For each line below that includes the word "Website", make a copy.

*** Opening of Dataset content ***

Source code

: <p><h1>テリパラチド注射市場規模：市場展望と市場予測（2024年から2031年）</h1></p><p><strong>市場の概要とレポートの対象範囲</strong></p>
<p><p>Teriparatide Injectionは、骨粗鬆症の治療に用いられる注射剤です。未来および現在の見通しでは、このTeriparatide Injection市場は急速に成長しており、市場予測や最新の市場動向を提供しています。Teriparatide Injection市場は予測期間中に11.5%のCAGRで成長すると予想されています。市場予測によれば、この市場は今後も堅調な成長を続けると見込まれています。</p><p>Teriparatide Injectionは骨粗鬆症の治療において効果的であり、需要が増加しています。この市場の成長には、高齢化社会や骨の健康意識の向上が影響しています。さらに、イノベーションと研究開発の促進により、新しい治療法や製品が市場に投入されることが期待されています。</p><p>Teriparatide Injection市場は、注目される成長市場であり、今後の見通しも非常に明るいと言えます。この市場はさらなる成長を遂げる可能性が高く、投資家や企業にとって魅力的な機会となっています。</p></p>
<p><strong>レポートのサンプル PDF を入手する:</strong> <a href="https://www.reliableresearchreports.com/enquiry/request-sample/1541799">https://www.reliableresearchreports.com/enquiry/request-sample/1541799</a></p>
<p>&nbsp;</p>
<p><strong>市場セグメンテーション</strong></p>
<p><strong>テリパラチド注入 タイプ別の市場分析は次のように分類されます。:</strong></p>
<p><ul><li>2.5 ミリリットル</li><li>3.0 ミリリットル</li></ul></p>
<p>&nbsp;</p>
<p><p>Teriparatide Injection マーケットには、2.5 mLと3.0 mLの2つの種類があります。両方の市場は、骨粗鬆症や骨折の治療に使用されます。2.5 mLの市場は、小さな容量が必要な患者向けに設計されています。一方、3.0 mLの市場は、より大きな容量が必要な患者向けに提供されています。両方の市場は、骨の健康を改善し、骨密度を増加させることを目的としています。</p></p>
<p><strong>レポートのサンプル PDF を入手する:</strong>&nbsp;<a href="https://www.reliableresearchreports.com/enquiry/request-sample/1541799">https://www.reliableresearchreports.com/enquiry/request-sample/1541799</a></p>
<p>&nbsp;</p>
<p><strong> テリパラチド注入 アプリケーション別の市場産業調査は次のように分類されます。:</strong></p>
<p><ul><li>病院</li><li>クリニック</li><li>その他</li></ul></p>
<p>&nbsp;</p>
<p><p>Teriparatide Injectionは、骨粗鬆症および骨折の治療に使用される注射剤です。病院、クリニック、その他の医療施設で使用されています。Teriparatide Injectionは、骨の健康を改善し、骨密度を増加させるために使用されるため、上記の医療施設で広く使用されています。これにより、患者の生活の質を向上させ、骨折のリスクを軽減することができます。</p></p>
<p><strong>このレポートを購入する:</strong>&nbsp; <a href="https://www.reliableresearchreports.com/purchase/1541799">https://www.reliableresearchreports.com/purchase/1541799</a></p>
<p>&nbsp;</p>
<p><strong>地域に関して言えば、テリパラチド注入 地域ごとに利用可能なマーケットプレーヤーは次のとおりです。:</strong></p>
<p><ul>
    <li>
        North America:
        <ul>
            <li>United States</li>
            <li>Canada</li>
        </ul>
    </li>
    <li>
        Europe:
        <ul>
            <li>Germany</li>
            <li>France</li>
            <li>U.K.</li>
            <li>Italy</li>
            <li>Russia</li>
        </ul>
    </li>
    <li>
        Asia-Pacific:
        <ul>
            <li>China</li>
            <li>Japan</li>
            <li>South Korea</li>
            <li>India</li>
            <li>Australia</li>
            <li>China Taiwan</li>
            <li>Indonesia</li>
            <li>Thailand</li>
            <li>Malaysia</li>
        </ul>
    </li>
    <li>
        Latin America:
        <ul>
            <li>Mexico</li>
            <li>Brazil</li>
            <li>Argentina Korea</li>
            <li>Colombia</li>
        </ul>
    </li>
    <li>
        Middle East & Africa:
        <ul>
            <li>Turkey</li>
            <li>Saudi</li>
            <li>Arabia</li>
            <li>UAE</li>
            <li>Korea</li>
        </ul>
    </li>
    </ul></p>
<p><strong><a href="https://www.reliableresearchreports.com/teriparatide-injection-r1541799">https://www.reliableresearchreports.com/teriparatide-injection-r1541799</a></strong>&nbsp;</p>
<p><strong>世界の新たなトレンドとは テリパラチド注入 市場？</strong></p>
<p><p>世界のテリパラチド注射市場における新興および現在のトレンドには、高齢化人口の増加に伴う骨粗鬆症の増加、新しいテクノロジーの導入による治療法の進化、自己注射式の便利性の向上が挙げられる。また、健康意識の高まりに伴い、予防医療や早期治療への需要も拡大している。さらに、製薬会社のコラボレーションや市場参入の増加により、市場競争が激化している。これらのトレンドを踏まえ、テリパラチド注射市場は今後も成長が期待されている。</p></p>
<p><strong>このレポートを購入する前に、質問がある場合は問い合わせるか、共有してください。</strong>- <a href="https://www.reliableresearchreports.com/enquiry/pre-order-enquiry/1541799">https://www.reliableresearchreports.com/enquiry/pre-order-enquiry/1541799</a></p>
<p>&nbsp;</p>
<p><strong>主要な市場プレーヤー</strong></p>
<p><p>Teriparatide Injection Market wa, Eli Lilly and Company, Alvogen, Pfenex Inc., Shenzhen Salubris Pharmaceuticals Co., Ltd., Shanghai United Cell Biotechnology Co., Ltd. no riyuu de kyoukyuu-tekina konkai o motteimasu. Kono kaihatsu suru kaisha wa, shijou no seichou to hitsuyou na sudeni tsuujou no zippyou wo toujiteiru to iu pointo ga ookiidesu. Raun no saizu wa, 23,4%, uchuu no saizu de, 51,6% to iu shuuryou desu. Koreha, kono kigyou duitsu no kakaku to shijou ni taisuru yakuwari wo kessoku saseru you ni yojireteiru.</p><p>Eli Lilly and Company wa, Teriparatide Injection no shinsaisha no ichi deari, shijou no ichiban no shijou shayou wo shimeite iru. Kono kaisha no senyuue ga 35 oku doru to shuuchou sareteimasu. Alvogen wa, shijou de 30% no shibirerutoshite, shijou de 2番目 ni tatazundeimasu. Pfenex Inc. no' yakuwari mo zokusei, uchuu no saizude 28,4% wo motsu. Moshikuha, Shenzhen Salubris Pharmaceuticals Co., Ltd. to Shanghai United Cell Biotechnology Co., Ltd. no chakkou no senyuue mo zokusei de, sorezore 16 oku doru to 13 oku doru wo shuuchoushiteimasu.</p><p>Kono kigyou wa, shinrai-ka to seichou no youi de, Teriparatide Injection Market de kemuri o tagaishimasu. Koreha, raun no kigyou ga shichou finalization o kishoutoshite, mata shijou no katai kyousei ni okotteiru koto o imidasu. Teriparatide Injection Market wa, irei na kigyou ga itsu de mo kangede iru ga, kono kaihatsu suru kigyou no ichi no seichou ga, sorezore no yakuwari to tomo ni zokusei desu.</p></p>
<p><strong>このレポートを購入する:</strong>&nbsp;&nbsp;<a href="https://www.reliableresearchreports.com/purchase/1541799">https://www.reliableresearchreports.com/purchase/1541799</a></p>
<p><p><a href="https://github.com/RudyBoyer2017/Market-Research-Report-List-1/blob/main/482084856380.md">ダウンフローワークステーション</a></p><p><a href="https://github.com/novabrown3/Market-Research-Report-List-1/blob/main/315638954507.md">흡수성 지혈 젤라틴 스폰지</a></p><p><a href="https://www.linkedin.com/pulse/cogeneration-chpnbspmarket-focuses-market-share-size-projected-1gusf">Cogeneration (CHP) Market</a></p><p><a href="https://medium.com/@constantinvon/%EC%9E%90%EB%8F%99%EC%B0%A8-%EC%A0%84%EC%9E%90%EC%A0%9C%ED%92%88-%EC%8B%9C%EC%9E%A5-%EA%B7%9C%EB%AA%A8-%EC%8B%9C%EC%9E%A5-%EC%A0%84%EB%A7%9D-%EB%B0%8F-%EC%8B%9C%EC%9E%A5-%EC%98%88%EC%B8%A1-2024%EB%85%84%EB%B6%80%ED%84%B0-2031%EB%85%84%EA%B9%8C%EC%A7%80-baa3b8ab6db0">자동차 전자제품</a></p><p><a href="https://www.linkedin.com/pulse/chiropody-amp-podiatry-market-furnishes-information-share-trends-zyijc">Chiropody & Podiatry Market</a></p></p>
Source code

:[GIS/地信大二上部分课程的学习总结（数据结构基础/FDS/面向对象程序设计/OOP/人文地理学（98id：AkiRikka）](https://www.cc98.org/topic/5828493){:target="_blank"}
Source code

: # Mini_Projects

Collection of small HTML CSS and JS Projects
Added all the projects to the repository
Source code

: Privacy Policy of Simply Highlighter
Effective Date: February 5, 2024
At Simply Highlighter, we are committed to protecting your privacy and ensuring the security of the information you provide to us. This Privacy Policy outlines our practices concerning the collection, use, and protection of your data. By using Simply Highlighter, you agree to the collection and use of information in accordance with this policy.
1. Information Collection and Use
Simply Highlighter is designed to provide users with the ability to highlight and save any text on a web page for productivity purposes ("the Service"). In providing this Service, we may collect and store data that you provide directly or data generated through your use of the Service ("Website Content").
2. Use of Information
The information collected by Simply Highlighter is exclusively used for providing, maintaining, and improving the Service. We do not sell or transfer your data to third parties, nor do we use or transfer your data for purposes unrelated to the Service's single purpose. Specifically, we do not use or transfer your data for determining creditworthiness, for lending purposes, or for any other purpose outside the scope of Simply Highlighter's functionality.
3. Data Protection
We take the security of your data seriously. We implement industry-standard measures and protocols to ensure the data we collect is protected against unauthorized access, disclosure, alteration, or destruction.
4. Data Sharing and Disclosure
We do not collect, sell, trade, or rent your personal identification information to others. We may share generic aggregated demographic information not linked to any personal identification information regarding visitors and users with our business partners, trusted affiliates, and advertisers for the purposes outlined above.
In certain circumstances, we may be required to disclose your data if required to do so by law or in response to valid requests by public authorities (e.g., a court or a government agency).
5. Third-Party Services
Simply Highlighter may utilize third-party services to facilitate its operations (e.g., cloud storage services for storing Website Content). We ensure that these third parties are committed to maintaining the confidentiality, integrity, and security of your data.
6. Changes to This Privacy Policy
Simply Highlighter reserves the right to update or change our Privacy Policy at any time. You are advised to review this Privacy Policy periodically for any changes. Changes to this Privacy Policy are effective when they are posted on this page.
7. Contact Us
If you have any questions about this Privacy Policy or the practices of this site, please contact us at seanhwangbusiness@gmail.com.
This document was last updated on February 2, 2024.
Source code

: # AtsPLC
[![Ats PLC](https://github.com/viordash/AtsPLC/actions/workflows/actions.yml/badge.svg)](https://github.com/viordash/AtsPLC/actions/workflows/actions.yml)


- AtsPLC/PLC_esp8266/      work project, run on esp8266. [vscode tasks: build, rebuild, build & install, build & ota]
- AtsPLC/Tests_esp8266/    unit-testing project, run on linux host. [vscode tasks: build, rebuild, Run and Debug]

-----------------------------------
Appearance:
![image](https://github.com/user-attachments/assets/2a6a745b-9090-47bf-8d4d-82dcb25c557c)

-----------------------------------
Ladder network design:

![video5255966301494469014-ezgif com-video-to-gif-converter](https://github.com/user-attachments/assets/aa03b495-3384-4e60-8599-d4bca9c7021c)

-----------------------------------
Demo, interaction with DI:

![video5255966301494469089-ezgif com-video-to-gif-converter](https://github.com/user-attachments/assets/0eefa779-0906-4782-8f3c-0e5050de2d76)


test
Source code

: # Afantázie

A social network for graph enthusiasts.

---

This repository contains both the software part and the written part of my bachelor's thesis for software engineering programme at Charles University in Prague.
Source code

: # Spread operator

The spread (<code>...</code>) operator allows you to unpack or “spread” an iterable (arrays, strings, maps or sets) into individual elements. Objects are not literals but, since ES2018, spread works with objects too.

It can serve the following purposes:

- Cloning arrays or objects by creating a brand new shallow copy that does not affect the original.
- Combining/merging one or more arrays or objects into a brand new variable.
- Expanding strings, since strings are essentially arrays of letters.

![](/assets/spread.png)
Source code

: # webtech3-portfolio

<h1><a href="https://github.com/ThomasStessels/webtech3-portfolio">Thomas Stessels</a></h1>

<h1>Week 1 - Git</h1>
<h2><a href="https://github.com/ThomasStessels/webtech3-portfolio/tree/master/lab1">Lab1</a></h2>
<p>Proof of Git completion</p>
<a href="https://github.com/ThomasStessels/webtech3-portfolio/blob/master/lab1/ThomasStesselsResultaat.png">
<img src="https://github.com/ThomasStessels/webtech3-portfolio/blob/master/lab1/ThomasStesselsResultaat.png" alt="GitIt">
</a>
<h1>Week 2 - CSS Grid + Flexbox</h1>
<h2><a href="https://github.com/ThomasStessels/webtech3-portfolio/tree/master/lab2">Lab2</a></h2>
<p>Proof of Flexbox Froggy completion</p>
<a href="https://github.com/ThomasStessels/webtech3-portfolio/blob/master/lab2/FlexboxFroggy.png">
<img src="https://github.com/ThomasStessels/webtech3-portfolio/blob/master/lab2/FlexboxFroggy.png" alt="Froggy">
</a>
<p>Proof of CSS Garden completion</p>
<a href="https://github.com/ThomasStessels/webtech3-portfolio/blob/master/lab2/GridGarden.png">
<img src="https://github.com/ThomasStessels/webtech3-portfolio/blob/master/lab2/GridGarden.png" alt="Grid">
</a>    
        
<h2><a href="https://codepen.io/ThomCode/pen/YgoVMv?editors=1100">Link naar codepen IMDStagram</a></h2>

*** Close of Dataset content ***

> _Output for this exercise_
Simply Highlighter is designed to provide users with the ability to highlight and save any text on a web page for productivity purposes ("the Service"). In providing this Service, we may collect and store data that you provide directly or data generated through your use of the Service ("Website Content").
Simply Highlighter may utilize third-party services to facilitate its operations (e.g., cloud storage services for storing Website Content). We ensure that these third parties are committed to maintaining the confidentiality, integrity, and security of your data.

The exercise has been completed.